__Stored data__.
++++++

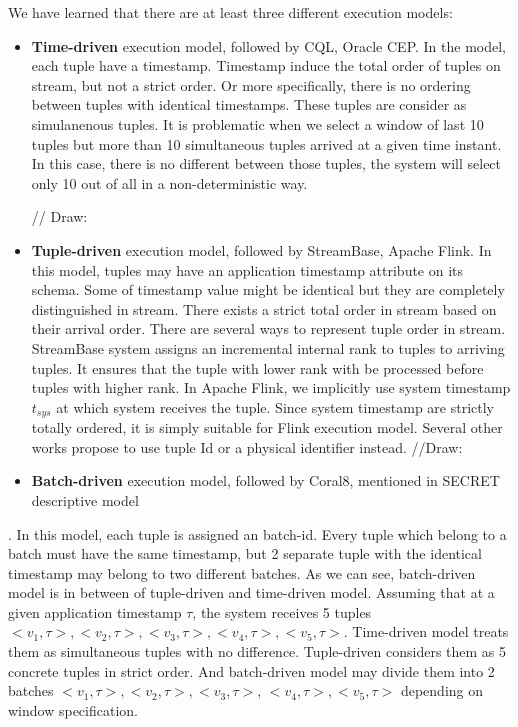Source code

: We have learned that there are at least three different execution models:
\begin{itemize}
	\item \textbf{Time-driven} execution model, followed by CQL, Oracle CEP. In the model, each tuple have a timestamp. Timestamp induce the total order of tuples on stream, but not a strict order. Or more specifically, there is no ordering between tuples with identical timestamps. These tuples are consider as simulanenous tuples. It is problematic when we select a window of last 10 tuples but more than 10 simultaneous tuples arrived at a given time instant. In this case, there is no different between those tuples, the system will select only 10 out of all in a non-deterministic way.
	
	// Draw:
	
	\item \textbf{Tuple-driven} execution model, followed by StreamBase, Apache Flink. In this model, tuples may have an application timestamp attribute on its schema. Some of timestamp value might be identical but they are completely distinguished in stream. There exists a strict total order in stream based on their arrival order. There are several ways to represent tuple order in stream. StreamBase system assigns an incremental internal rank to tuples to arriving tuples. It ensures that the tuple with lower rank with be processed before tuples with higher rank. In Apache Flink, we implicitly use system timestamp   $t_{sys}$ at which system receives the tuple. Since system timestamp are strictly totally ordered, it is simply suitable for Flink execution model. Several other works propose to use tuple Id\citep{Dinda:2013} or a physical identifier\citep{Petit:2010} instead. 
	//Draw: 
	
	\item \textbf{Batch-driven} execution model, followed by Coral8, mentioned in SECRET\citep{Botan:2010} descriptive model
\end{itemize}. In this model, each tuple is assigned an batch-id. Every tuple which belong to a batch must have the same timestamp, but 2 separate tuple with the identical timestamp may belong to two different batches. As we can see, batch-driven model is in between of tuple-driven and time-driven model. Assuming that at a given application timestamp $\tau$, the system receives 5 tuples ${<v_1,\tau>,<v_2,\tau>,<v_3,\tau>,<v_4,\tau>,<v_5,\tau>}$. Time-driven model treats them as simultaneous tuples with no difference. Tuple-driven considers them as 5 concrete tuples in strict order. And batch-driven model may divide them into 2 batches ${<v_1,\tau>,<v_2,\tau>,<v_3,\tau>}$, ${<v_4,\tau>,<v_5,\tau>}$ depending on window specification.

++++++

__YOUR ASSIGNMENT__.
Once the pictures are set aside, reproduce the records in full and exactly.

__SOLVED PROBLEM__.
Source code

: We have learned that there are at least three different execution models:
\begin{itemize}
	\item \textbf{Time-driven} execution model, followed by CQL, Oracle CEP. In the model, each tuple have a timestamp. Timestamp induce the total order of tuples on stream, but not a strict order. Or more specifically, there is no ordering between tuples with identical timestamps. These tuples are consider as simulanenous tuples. It is problematic when we select a window of last 10 tuples but more than 10 simultaneous tuples arrived at a given time instant. In this case, there is no different between those tuples, the system will select only 10 out of all in a non-deterministic way.
	
	// Draw:
	
	\item \textbf{Tuple-driven} execution model, followed by StreamBase, Apache Flink. In this model, tuples may have an application timestamp attribute on its schema. Some of timestamp value might be identical but they are completely distinguished in stream. There exists a strict total order in stream based on their arrival order. There are several ways to represent tuple order in stream. StreamBase system assigns an incremental internal rank to tuples to arriving tuples. It ensures that the tuple with lower rank with be processed before tuples with higher rank. In Apache Flink, we implicitly use system timestamp   $t_{sys}$ at which system receives the tuple. Since system timestamp are strictly totally ordered, it is simply suitable for Flink execution model. Several other works propose to use tuple Id\citep{Dinda:2013} or a physical identifier\citep{Petit:2010} instead. 
	//Draw: 
	
	\item \textbf{Batch-driven} execution model, followed by Coral8, mentioned in SECRET\citep{Botan:2010} descriptive model
\end{itemize}. In this model, each tuple is assigned an batch-id. Every tuple which belong to a batch must have the same timestamp, but 2 separate tuple with the identical timestamp may belong to two different batches. As we can see, batch-driven model is in between of tuple-driven and time-driven model. Assuming that at a given application timestamp $\tau$, the system receives 5 tuples ${<v_1,\tau>,<v_2,\tau>,<v_3,\tau>,<v_4,\tau>,<v_5,\tau>}$. Time-driven model treats them as simultaneous tuples with no difference. Tuple-driven considers them as 5 concrete tuples in strict order. And batch-driven model may divide them into 2 batches ${<v_1,\tau>,<v_2,\tau>,<v_3,\tau>}$, ${<v_4,\tau>,<v_5,\tau>}$ depending on window specification.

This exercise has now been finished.